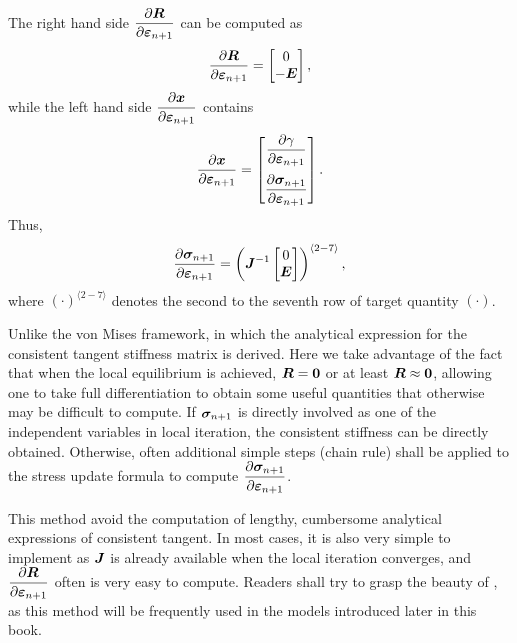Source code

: The right hand side $\dfrac{\partial{\bm{R}}}{\partial{\bm{\varepsilon}_{n+1}}}$ can be computed as
\begin{gather}
\dfrac{\partial{\bm{R}}}{\partial{\bm{\varepsilon}_{n+1}}}=\begin{bmatrix}
0\\
-\bm{E}
\end{bmatrix},
\end{gather}
while the left hand side $\dfrac{\partial{\bm{x}}}{\partial{\bm{\varepsilon}_{n+1}}}$ contains
\begin{gather}
\dfrac{\partial{\bm{x}}}{\partial{\bm{\varepsilon}_{n+1}}}=\begin{bmatrix}
\dfrac{\partial{\gamma}}{\partial{\bm{\varepsilon}_{n+1}}}\\[4mm]
\dfrac{\partial{\bm{\sigma}_{n+1}}}{\partial{\bm{\varepsilon}_{n+1}}}
\end{bmatrix}.
\end{gather}
Thus,
\begin{gather}
\dfrac{\partial{\bm{\sigma}_{n+1}}}{\partial{\bm{\varepsilon}_{n+1}}}=\left(\bm{J}^{-1}\begin{bmatrix}
0\\
\bm{E}
\end{bmatrix}\right)^{\langle2-7\rangle},
\end{gather}
where $\left(\cdot\right)^{\langle2-7\rangle}$ denotes the second to the seventh row of target quantity $\left(\cdot\right)$.

Unlike the von Mises framework, in which the analytical expression for the consistent tangent stiffness matrix is derived. Here we take advantage of the fact that when the local equilibrium is achieved, $\bm{R}=\bm{0}$ or at least $\bm{R}\approx\bm{0}$, allowing one to take full differentiation to obtain some useful quantities that otherwise may be difficult to compute. If $\bm{\sigma}_{n+1}$ is directly involved as one of the independent variables in local iteration, the consistent stiffness can be directly obtained. Otherwise, often additional simple steps (chain rule) shall be applied to the stress update formula to compute $\dfrac{\partial{\bm{\sigma}_{n+1}}}{\partial{\bm{\varepsilon}_{n+1}}}$.

This method avoid the computation of lengthy, cumbersome analytical expressions of consistent tangent. In most cases, it is also very simple to implement as $\bm{J}$ is already available when the local iteration converges, and $\dfrac{\partial{\bm{R}}}{\partial{\bm{\varepsilon}_{n+1}}}$ often is very easy to compute. Readers shall try to grasp the beauty of , as this method will be frequently used in the models introduced later in this book.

EXERCISE DESCRIPTION | An exact reprint of the records above is required, with all pictures left out.

SOLUTION FOR THIS TASK |
Source code

: The right hand side $\dfrac{\partial{\bm{R}}}{\partial{\bm{\varepsilon}_{n+1}}}$ can be computed as
\begin{gather}
\dfrac{\partial{\bm{R}}}{\partial{\bm{\varepsilon}_{n+1}}}=\begin{bmatrix}
0\\
-\bm{E}
\end{bmatrix},
\end{gather}
while the left hand side $\dfrac{\partial{\bm{x}}}{\partial{\bm{\varepsilon}_{n+1}}}$ contains
\begin{gather}
\dfrac{\partial{\bm{x}}}{\partial{\bm{\varepsilon}_{n+1}}}=\begin{bmatrix}
\dfrac{\partial{\gamma}}{\partial{\bm{\varepsilon}_{n+1}}}\\[4mm]
\dfrac{\partial{\bm{\sigma}_{n+1}}}{\partial{\bm{\varepsilon}_{n+1}}}
\end{bmatrix}.
\end{gather}
Thus,
\begin{gather}
\dfrac{\partial{\bm{\sigma}_{n+1}}}{\partial{\bm{\varepsilon}_{n+1}}}=\left(\bm{J}^{-1}\begin{bmatrix}
0\\
\bm{E}
\end{bmatrix}\right)^{\langle2-7\rangle},
\end{gather}
where $\left(\cdot\right)^{\langle2-7\rangle}$ denotes the second to the seventh row of target quantity $\left(\cdot\right)$.

Unlike the von Mises framework, in which the analytical expression for the consistent tangent stiffness matrix is derived. Here we take advantage of the fact that when the local equilibrium is achieved, $\bm{R}=\bm{0}$ or at least $\bm{R}\approx\bm{0}$, allowing one to take full differentiation to obtain some useful quantities that otherwise may be difficult to compute. If $\bm{\sigma}_{n+1}$ is directly involved as one of the independent variables in local iteration, the consistent stiffness can be directly obtained. Otherwise, often additional simple steps (chain rule) shall be applied to the stress update formula to compute $\dfrac{\partial{\bm{\sigma}_{n+1}}}{\partial{\bm{\varepsilon}_{n+1}}}$.

This method avoid the computation of lengthy, cumbersome analytical expressions of consistent tangent. In most cases, it is also very simple to implement as $\bm{J}$ is already available when the local iteration converges, and $\dfrac{\partial{\bm{R}}}{\partial{\bm{\varepsilon}_{n+1}}}$ often is very easy to compute. Readers shall try to grasp the beauty of , as this method will be frequently used in the models introduced later in this book.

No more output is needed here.